Your objective.
Using the line that has "This birth data" as the starting point, print each line to the end of the material below word for word. Add no other lines.

Information supplied.
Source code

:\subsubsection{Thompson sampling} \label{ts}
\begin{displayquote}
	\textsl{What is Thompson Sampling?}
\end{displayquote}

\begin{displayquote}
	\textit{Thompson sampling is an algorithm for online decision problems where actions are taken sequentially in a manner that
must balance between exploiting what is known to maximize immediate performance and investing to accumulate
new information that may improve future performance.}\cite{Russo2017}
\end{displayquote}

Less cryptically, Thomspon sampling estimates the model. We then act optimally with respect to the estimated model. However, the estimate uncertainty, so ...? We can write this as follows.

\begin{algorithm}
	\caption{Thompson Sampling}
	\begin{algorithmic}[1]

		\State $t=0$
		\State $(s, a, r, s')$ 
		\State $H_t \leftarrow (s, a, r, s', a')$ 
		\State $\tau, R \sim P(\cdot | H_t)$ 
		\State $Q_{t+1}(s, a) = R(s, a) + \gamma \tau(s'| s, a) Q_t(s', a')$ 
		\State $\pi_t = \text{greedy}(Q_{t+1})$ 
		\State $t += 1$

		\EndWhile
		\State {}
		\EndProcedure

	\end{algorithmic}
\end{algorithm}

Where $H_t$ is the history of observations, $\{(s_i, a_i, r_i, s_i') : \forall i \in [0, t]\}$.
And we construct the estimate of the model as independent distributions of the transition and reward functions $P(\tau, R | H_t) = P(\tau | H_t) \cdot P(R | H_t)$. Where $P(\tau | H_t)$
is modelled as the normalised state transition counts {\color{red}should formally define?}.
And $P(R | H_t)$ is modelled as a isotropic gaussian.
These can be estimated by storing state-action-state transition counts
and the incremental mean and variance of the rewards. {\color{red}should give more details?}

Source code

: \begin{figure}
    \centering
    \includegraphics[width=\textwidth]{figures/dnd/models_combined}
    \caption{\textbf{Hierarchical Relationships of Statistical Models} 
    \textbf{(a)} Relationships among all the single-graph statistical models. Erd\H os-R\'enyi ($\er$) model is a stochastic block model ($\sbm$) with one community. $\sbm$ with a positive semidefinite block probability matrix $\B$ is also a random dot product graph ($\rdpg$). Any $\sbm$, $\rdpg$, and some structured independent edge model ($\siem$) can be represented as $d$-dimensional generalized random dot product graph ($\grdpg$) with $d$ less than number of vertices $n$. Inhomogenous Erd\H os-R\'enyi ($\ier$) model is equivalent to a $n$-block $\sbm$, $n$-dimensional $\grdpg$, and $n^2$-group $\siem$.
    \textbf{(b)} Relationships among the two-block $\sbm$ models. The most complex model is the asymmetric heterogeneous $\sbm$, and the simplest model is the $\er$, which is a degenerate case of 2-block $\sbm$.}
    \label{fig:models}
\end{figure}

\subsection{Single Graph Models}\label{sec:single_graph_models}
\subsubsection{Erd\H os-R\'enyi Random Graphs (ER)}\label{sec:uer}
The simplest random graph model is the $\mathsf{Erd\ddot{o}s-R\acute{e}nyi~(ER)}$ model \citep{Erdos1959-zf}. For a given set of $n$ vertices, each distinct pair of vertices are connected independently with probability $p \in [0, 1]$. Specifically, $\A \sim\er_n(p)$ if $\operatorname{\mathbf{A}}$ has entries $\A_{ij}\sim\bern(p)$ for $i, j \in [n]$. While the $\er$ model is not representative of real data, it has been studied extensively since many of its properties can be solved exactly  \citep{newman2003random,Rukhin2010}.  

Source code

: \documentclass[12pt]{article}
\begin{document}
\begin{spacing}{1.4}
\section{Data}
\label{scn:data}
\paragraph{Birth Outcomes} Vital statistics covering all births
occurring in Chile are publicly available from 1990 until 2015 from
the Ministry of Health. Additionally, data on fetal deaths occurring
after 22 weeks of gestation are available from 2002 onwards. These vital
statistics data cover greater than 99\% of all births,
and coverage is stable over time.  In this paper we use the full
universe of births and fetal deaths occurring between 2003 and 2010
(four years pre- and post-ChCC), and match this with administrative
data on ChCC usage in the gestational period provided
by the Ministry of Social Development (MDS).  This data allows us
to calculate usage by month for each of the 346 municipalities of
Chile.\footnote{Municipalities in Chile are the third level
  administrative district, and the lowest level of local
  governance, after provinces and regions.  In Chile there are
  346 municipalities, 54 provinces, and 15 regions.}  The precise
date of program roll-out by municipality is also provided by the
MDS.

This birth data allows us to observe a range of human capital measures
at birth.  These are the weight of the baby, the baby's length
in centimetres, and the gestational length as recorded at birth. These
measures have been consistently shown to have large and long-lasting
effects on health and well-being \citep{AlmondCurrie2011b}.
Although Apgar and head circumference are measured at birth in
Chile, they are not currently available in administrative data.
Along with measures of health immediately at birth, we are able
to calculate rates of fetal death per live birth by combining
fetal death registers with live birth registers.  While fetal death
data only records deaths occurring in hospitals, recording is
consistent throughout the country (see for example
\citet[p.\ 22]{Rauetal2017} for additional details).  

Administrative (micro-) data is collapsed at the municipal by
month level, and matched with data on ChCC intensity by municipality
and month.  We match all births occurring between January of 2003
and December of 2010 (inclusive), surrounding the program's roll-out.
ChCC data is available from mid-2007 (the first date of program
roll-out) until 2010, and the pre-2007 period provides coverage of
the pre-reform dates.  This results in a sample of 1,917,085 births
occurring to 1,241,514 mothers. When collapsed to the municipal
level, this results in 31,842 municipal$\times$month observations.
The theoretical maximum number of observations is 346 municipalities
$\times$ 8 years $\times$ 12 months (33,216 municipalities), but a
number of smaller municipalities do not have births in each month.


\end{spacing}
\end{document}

Solution below.
This birth data allows us to observe a range of human capital measures
at birth.  These are the weight of the baby, the baby's length
in centimetres, and the gestational length as recorded at birth. These
measures have been consistently shown to have large and long-lasting
effects on health and well-being \citep{AlmondCurrie2011b}.
Although Apgar and head circumference are measured at birth in
Chile, they are not currently available in administrative data.
Along with measures of health immediately at birth, we are able
to calculate rates of fetal death per live birth by combining
fetal death registers with live birth registers.  While fetal death
data only records deaths occurring in hospitals, recording is
consistent throughout the country (see for example
\citet[p.\ 22]{Rauetal2017} for additional details).  

Administrative (micro-) data is collapsed at the municipal by
month level, and matched with data on ChCC intensity by municipality
and month.  We match all births occurring between January of 2003
and December of 2010 (inclusive), surrounding the program's roll-out.
ChCC data is available from mid-2007 (the first date of program
roll-out) until 2010, and the pre-2007 period provides coverage of
the pre-reform dates.  This results in a sample of 1,917,085 births
occurring to 1,241,514 mothers. When collapsed to the municipal
level, this results in 31,842 municipal$\times$month observations.
The theoretical maximum number of observations is 346 municipalities
$\times$ 8 years $\times$ 12 months (33,216 municipalities), but a
number of smaller municipalities do not have births in each month.


\end{spacing}
\end{document}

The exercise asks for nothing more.